**Directions for this task:**
Every line of the entries with the word "expresión" in it should be shown.

[Extracted records]
[Start of Attachment]
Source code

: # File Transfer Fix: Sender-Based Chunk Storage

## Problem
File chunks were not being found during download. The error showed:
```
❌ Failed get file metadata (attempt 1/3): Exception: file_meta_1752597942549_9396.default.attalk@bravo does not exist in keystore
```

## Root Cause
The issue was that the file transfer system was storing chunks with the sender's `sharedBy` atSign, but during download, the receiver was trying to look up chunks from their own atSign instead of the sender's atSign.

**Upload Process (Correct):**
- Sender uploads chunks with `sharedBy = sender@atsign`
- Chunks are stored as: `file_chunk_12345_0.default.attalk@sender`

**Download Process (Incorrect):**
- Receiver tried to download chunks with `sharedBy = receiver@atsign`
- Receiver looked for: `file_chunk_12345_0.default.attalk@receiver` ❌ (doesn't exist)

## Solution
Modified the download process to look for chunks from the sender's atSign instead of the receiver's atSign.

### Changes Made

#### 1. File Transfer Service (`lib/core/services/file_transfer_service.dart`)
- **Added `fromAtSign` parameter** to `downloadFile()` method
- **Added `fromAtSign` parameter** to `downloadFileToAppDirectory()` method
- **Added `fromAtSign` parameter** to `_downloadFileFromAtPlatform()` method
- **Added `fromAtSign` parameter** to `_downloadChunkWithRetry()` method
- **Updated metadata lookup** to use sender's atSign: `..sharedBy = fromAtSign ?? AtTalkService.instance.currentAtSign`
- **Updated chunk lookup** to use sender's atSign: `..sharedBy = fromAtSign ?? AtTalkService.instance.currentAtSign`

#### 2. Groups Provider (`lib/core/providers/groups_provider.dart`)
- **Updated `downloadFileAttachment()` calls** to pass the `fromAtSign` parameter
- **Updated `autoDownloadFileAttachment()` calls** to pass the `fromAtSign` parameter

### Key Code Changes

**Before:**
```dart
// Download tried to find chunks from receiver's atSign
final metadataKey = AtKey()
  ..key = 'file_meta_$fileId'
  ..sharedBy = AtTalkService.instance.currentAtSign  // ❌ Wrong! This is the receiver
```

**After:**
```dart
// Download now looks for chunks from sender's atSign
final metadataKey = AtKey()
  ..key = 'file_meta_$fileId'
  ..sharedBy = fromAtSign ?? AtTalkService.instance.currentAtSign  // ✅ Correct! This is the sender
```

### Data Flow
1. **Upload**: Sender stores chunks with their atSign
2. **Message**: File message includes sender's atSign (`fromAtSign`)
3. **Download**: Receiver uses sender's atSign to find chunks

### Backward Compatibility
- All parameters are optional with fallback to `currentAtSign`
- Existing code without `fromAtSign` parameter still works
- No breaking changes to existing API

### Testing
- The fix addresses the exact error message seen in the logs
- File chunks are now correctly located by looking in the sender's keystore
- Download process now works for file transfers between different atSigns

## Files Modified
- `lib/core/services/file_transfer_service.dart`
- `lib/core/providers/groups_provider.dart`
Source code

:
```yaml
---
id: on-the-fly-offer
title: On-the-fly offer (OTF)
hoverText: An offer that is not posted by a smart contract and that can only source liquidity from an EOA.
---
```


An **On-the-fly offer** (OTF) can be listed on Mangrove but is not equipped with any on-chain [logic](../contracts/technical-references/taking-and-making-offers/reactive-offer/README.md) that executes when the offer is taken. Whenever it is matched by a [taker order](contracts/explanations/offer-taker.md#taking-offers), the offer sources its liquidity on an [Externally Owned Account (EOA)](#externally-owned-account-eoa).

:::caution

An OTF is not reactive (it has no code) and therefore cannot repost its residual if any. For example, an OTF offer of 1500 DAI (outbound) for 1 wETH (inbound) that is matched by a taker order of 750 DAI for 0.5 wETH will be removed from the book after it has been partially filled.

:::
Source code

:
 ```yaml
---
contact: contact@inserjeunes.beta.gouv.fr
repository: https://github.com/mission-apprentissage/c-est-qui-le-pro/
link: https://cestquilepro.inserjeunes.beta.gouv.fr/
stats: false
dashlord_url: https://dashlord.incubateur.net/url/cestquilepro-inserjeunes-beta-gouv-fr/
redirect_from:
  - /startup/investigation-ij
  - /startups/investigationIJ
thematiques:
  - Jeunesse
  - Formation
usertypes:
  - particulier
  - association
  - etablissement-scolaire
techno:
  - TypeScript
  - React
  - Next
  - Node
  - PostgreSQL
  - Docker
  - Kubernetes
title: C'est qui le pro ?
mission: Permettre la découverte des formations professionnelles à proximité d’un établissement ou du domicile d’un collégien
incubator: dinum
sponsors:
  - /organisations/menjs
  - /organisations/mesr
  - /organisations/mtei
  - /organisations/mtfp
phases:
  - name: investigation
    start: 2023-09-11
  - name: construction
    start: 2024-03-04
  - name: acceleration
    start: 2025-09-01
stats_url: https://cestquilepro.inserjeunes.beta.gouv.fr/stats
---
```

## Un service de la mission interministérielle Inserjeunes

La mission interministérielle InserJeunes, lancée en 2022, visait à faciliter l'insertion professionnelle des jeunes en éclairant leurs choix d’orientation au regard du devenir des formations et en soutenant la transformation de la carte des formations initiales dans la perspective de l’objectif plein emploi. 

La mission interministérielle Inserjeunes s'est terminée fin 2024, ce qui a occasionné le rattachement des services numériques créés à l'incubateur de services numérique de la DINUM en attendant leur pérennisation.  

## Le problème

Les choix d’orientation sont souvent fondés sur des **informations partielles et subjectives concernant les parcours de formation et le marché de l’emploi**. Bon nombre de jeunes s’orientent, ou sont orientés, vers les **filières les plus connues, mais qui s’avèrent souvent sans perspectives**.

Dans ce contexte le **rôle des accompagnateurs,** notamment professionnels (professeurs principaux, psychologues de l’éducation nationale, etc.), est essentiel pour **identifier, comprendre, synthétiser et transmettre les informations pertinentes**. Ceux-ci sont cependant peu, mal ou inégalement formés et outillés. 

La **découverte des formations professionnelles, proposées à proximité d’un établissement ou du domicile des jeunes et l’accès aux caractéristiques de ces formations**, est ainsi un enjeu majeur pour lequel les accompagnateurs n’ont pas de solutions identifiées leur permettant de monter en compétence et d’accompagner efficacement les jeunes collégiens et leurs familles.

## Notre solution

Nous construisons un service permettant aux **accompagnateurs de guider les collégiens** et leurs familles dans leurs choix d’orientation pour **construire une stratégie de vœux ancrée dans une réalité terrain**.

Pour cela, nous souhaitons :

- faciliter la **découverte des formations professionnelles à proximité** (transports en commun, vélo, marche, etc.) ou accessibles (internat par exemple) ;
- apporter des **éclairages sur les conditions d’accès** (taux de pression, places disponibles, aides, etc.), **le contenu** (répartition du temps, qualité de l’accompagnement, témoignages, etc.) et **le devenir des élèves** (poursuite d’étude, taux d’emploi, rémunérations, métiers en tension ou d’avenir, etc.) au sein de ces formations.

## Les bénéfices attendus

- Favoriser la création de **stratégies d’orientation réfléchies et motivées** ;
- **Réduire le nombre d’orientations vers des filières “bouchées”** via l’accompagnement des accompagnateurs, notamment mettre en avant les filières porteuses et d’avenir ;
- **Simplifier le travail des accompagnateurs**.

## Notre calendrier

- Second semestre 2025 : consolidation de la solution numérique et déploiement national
[End of Attachment]
[Start of Attachment]
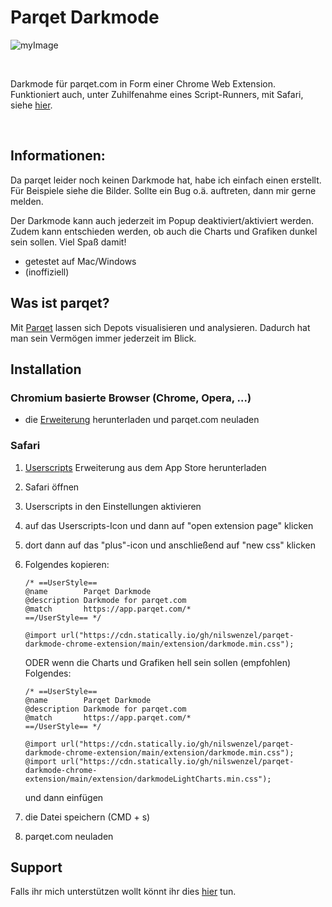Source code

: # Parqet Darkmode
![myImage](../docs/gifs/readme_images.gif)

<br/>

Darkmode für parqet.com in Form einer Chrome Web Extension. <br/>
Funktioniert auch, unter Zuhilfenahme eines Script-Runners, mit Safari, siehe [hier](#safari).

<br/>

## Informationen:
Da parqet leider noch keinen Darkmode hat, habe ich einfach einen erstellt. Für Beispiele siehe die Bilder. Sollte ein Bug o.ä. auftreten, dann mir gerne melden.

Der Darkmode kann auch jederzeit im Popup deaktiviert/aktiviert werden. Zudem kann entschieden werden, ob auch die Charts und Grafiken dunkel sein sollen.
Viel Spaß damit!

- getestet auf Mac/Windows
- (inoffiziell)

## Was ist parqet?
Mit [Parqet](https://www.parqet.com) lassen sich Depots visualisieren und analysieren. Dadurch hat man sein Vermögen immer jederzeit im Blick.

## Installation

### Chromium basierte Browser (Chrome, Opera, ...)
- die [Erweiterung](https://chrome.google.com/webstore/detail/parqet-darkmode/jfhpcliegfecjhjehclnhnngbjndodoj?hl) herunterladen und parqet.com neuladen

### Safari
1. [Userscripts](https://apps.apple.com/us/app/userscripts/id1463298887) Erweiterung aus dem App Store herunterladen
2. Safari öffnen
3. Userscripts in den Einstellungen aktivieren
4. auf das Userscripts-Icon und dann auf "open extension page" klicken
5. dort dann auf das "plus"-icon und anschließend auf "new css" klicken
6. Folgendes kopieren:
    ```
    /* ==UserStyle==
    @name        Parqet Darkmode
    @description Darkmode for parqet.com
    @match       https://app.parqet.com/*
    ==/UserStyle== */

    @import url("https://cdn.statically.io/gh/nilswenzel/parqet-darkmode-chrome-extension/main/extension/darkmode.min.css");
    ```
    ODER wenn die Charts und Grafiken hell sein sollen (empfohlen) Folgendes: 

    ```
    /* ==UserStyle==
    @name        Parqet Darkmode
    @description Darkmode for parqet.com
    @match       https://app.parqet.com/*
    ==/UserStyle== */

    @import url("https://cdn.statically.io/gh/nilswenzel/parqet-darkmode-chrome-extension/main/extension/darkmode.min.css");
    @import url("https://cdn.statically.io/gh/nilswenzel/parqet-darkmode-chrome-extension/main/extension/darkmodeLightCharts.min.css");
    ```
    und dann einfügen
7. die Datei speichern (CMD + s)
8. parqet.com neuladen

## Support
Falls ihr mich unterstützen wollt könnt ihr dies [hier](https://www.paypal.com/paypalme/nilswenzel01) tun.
[End of Attachment]
[Start of Attachment]
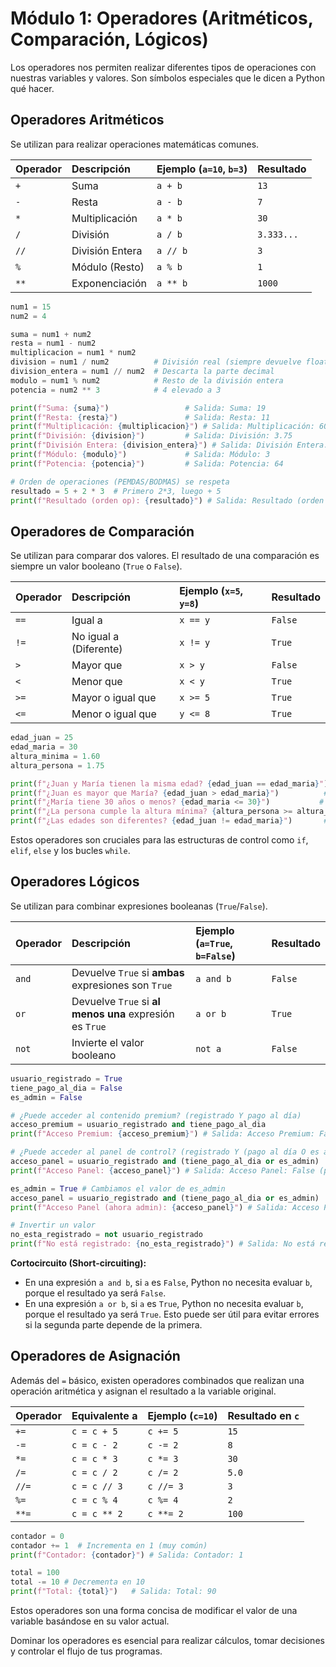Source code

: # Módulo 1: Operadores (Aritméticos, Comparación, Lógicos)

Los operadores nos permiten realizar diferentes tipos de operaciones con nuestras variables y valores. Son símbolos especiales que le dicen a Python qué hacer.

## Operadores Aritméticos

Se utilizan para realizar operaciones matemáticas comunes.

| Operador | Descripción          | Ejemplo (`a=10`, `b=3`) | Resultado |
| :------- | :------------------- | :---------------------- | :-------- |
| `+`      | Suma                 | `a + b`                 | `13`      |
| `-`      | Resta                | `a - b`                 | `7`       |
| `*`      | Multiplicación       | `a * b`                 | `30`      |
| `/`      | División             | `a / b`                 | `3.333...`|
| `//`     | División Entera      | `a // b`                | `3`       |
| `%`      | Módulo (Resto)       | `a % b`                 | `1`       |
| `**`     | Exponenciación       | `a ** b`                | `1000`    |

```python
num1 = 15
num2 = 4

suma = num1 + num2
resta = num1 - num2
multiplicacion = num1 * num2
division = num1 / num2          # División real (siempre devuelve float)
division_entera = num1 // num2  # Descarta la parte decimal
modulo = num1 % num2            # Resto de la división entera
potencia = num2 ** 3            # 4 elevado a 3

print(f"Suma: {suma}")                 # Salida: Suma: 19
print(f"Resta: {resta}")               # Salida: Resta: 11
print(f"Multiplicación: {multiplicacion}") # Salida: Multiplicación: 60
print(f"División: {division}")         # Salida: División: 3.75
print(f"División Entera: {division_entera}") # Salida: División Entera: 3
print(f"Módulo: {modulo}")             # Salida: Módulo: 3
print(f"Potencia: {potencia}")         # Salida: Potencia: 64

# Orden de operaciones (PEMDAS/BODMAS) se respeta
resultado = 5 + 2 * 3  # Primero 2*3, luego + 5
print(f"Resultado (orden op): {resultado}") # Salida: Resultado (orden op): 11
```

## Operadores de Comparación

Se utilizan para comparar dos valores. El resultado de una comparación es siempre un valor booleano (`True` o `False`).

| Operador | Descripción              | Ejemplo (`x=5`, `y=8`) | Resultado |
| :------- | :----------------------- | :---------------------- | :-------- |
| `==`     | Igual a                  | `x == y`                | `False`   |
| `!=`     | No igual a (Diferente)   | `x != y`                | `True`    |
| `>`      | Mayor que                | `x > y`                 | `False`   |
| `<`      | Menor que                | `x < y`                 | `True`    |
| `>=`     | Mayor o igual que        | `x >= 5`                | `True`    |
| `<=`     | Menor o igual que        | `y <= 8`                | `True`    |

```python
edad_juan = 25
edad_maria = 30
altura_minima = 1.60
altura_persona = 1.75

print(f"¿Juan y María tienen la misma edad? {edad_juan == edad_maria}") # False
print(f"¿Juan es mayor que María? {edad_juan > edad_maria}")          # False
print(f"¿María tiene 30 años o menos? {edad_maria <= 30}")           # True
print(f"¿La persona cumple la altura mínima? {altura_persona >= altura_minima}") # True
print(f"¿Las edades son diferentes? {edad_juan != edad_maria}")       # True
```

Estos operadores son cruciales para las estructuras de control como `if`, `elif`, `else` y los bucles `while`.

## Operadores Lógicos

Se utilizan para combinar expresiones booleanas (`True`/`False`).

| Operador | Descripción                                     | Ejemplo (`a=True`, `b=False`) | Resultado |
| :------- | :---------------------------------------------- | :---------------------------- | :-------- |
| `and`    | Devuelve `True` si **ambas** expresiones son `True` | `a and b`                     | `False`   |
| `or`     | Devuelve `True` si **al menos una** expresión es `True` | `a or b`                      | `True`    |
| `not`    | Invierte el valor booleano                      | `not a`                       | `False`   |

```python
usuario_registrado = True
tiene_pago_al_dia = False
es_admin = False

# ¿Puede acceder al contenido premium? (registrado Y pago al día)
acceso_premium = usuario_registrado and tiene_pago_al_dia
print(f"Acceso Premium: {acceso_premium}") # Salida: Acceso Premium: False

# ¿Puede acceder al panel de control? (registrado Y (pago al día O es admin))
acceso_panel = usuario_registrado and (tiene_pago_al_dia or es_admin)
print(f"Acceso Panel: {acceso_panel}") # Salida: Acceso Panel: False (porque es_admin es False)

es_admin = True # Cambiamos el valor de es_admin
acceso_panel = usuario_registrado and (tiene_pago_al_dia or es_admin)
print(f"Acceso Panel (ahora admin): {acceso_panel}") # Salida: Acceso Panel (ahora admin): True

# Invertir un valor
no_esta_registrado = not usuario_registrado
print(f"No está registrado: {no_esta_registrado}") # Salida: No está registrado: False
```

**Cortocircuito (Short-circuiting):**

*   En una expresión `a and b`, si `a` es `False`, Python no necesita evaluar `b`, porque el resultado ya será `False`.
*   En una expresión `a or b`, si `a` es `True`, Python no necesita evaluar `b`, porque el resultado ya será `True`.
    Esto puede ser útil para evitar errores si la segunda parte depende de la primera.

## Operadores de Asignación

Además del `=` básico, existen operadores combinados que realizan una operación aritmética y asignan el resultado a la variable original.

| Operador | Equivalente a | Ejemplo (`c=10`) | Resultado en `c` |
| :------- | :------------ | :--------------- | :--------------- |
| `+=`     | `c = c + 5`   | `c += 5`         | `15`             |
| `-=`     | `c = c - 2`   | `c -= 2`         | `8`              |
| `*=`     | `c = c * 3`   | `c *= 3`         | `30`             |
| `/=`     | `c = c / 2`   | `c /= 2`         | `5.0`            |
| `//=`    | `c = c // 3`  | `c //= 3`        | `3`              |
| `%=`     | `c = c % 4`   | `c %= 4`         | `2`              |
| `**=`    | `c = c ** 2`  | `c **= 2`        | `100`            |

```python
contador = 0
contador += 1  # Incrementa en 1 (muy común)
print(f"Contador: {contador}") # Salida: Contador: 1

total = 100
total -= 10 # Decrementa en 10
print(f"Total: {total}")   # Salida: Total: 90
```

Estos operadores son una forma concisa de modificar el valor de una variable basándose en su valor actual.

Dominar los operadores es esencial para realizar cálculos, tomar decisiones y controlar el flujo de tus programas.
[End of Attachment]
**Your solution:**
| `or`     | Devuelve `True` si **al menos una** expresión es `True` | `a or b`                      | `True`    |
*   En una expresión `a and b`, si `a` es `False`, Python no necesita evaluar `b`, porque el resultado ya será `False`.
*   En una expresión `a or b`, si `a` es `True`, Python no necesita evaluar `b`, porque el resultado ya será `True`.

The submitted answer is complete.